EXERCISE INSTRUCTIONS | Somewhere in the records below is a line containing "## Observações gerais". Copy that line and everything after it through the end, unchanged.

DATA PROVIDED |
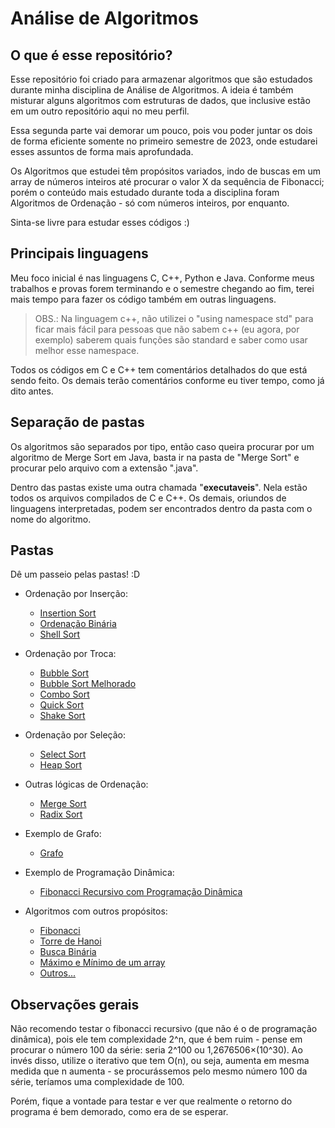 # Análise de Algoritmos

## O que é esse repositório?

Esse repositório foi criado para armazenar algoritmos que são estudados durante minha disciplina de Análise de Algoritmos. A ideia é também misturar alguns algoritmos com estruturas de dados, que inclusive estão em um outro repositório aqui no meu perfil.

Essa segunda parte vai demorar um pouco, pois vou poder juntar os dois de forma eficiente somente no primeiro semestre de 2023, onde estudarei esses
assuntos de forma mais aprofundada.

Os Algoritmos que estudei têm propósitos variados, indo de buscas em um array de números inteiros até procurar o valor X da sequência de Fibonacci; porém
o conteúdo mais estudado durante toda a disciplina foram Algoritmos de Ordenação - só com números inteiros, por enquanto.

Sinta-se livre para estudar esses códigos :)

## Principais linguagens

Meu foco inicial é nas linguagens C, C++, Python e Java. Conforme meus trabalhos e provas forem terminando e o semestre chegando ao fim, terei mais tempo para fazer os código também em outras linguagens.

> OBS.: Na linguagem c++, não utilizei o "using namespace std" para ficar mais fácil para pessoas que não sabem c++ (eu agora, por exemplo) saberem quais funções são standard e saber como usar melhor esse namespace.

Todos os códigos em C e C++ tem comentários detalhados do que está sendo feito. Os demais terão comentários conforme eu tiver tempo, como já dito antes.

## Separação de pastas

Os algoritmos são separados por tipo, então caso queira procurar por um algoritmo de Merge Sort em Java, basta ir na pasta de "Merge Sort" e procurar pelo arquivo com a extensão ".java".

Dentro das pastas existe uma outra chamada "__executaveis__". Nela estão todos os arquivos compilados de C e C++. Os demais, oriundos de linguagens interpretadas, podem ser encontrados dentro da pasta com o nome do algoritmo.

## Pastas

Dê um passeio pelas pastas! :D

- Ordenação por Inserção:
    * [Insertion Sort](./algoritmos/Ordenacao/Insercao/Insertion_Sort/)
    * [Ordenação Binária](./algoritmos/Ordenacao/Insercao/Ordenacao_Binaria/)
    * [Shell Sort](./algoritmos/Ordenacao/Insercao/Shell_Sort/)

- Ordenação por Troca:
    * [Bubble Sort](./algoritmos/Ordenacao/Troca/Bubble_Sort/)
    * [Bubble Sort Melhorado](./algoritmos/Ordenacao/Troca/Bubble_Sort_Melhorado/)
    * [Combo Sort](./algoritmos/Ordenacao/Troca/Combo_Sort/)
    * [Quick Sort](./algoritmos/Ordenacao/Troca/Quick_Sort/)
    * [Shake Sort](./algoritmos/Ordenacao/Troca/Shake_Sort/)

- Ordenação por Seleção:
    * [Select Sort](./algoritmos/Ordenacao/Selecao/Select_Sort/)
    * [Heap Sort](./algoritmos/Ordenacao/Selecao/Heap_Sort/)

- Outras lógicas de Ordenação:
    * [Merge Sort](./algoritmos/Ordenacao/Outras_Logicas/Merge_Sort/)
    * [Radix Sort](./algoritmos/Ordenacao/Outras_Logicas/Radix_Sort/)

- Exemplo de Grafo:
    * [Grafo](./algoritmos/Exemplo_Grafos/)

- Exemplo de Programação Dinâmica:
    * [Fibonacci Recursivo com Programação Dinâmica](./algoritmos/Programacao_Dinamica/)

- Algoritmos com outros propósitos:
    * [Fibonacci](./algoritmos/Propositos_Gerais/Fibonacci/)
    * [Torre de Hanoi](./algoritmos/Propositos_Gerais/Torre_De_Hanoi/)
    * [Busca Binária](./algoritmos/Propositos_Gerais/Busca_Binaria/)
    * [Máximo e Mínimo de um array](./algoritmos/Propositos_Gerais/Max_Min/)
    * [Outros...](./algoritmos/Propositos_Gerais/)

[//]: # (colocar as pastas que faltaram - todos os das outras pastas.)
## Observações gerais

Não recomendo testar o fibonacci recursivo (que não é o de programação dinâmica), pois ele tem complexidade 2^n, que é bem ruim - pense em procurar o número 100 da série: seria 2^100 ou 1,2676506×(10^30). Ao invés disso, utilize o iterativo que tem O(n), ou seja, aumenta em mesma medida que n aumenta - se procurássemos pelo mesmo número 100 da série, teríamos uma complexidade de 100.

Porém, fique a vontade para testar e ver que realmente o retorno do programa é bem demorado, como era de se esperar.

RESULT OF THE TASK |
## Observações gerais

Não recomendo testar o fibonacci recursivo (que não é o de programação dinâmica), pois ele tem complexidade 2^n, que é bem ruim - pense em procurar o número 100 da série: seria 2^100 ou 1,2676506×(10^30). Ao invés disso, utilize o iterativo que tem O(n), ou seja, aumenta em mesma medida que n aumenta - se procurássemos pelo mesmo número 100 da série, teríamos uma complexidade de 100.

Porém, fique a vontade para testar e ver que realmente o retorno do programa é bem demorado, como era de se esperar.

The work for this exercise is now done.